The House of Deputies: "The Senior House"
The House of Deputies was originally established with the General Convention as its sole representative body. After the Revolutionary War, Episcopalians representing eight of the new American states met unofficially in 1784 to draft an Ecclesiastical Constitution, which was formally approved in 1785 by sixteen clergy and twenty-four laymen from seven states. Although the order of Bishops was eagerly sought and anticipated in the Constitution, and Bishop Samuel Seabury of Connecticut had been consecrated in Scotland in 1784, the Constitution of the Protestant Episcopal Church did not provide for a House of Bishops until 1789.
The colonial Church emerged in the new United States in a fragile condition and in danger of becoming an obsolete footnote to the country’s religious pluralism. Immediate action was required to unify it. At the time of the Revolution, there was no American episcopate, and there was no time to wait for its establishment. In any case, bishops in the Church of England were state officials who wielded disproportionate power over the other orders. The American branch of Anglicanism, shaped by the familiar governing traditions and participatory spirit of the Republic, aimed to be a more representative body.

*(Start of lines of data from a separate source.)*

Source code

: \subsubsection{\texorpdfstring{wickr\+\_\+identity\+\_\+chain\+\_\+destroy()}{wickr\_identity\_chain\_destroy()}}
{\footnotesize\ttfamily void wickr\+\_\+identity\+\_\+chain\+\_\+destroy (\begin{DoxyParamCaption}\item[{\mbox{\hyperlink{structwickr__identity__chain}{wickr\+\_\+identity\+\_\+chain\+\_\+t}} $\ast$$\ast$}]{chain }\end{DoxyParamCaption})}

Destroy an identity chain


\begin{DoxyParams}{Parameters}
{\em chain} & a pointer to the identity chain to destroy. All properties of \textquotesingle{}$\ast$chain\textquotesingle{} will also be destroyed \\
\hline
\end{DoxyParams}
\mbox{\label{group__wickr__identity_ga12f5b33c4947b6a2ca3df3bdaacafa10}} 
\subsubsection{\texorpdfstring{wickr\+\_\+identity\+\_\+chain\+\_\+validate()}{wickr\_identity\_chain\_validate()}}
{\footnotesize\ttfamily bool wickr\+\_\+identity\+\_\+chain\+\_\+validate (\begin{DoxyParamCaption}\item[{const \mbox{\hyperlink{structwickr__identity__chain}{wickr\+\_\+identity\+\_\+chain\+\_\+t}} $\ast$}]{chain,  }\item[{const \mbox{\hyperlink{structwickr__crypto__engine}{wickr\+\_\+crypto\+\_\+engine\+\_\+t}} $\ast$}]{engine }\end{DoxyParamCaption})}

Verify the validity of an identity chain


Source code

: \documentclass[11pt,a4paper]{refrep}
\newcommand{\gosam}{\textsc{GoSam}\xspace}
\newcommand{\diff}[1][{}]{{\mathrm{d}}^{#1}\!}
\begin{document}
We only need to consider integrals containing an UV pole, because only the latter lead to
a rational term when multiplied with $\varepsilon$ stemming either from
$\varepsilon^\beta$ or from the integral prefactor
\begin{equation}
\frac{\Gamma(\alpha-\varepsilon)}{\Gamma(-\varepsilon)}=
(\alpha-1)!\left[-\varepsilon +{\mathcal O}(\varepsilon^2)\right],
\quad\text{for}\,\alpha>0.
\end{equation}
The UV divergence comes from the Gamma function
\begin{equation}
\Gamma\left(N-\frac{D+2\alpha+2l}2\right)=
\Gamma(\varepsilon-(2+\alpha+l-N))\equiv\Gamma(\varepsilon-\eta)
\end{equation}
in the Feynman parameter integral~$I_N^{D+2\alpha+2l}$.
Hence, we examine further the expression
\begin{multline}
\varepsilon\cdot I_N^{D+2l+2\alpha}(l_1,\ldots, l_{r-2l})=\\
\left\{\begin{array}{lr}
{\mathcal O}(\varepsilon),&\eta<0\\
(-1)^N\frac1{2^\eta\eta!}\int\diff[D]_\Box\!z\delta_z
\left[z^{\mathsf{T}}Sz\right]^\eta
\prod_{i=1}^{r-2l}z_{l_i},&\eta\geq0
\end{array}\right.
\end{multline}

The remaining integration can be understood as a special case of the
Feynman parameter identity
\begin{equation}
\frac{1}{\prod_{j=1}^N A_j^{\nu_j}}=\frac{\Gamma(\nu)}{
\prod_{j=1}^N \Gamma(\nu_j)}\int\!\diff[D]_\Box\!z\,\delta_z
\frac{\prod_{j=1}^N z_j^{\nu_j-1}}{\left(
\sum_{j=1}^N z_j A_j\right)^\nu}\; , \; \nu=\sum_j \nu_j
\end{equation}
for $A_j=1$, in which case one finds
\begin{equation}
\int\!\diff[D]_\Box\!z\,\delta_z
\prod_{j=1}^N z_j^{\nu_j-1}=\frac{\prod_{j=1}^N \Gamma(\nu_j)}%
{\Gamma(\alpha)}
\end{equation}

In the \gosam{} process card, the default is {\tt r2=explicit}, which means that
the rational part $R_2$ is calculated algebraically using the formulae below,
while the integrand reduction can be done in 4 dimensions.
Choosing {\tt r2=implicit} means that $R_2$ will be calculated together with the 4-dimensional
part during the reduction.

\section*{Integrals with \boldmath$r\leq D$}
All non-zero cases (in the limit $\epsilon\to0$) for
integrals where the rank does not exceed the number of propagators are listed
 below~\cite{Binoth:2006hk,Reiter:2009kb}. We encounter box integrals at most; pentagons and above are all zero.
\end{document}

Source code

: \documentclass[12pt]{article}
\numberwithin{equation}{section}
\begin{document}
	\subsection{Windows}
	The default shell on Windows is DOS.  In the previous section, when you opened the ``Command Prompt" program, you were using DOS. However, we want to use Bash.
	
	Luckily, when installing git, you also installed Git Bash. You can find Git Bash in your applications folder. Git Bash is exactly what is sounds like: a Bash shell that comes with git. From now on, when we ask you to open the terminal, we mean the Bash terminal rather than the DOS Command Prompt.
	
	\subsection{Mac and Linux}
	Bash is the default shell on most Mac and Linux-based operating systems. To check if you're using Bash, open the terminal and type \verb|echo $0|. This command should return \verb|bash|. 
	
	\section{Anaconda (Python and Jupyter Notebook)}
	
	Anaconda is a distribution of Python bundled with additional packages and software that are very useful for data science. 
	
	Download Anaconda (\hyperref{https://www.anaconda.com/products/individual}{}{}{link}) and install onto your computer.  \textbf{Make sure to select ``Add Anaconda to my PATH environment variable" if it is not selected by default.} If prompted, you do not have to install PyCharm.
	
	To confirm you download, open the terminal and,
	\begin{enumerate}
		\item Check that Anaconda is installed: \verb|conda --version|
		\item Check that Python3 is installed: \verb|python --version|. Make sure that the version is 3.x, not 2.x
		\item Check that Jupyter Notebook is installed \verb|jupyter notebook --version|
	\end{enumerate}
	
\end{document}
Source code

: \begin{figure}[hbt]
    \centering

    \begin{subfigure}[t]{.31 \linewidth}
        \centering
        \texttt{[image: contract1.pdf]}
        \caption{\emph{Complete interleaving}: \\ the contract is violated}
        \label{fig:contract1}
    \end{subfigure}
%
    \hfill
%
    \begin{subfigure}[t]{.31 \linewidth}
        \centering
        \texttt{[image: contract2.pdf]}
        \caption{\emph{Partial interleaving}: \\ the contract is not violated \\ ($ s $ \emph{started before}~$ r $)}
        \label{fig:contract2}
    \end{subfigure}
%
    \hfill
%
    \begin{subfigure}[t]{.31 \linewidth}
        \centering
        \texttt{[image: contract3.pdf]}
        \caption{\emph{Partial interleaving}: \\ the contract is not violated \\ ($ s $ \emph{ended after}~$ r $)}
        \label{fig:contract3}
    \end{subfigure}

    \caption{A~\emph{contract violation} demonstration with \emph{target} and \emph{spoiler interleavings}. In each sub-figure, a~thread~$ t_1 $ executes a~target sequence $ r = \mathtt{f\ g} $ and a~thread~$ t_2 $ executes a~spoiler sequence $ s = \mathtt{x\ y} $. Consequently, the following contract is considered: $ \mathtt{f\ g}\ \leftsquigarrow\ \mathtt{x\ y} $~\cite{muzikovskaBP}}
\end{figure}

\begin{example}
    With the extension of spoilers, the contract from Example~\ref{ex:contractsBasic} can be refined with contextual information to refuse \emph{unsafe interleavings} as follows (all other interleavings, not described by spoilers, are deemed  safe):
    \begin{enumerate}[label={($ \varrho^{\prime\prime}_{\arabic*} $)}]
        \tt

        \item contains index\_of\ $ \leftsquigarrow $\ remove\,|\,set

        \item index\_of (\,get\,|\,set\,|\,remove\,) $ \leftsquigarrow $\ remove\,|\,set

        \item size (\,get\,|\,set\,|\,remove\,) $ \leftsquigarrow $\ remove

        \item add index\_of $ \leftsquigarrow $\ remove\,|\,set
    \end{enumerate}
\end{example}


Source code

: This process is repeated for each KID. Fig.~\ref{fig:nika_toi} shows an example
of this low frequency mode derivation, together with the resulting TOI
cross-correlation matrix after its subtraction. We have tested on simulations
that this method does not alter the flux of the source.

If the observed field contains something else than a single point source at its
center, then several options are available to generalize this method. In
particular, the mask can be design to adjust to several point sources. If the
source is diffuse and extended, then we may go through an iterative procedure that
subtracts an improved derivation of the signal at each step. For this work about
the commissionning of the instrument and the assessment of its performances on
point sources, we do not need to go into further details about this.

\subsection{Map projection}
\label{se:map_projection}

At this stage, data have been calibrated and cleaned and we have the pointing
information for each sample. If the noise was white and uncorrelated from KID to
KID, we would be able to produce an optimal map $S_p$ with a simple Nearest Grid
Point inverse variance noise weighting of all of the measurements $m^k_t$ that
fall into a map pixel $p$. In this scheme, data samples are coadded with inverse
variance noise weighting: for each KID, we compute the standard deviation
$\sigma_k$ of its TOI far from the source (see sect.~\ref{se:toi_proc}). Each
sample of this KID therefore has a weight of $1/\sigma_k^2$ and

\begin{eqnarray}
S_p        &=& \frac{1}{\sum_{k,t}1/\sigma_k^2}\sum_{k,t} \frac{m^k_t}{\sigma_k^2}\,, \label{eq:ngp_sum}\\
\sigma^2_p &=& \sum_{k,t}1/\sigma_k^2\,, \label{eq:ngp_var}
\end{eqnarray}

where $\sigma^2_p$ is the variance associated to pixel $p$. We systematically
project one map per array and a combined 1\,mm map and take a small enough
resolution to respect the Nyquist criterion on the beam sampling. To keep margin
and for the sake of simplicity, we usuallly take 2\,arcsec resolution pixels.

The Constitution adopted in 1789 reflected the fact that, by then, both Rev. William White and Rev. Samuel Provoost had been consecrated in England, and Article 3 of the Constitution established the House of Bishops as a “house of revision,” bringing the governance structure of the Church in parallel with the model of state and national governments. The Episcopal Church in the United States reflects the spirit of its people, and the House of Deputies, throughout its history, has aspired to be an effective and democratic voice for the Church’s lay people and clergy. While it can claim its share of past mistakes and missed opportunities, the House of Deputies has adopted in the modern period governance models and rules that serve to diminish institutional tendencies of over-centralization, hierarchical and clerical overreach, and exclusivity.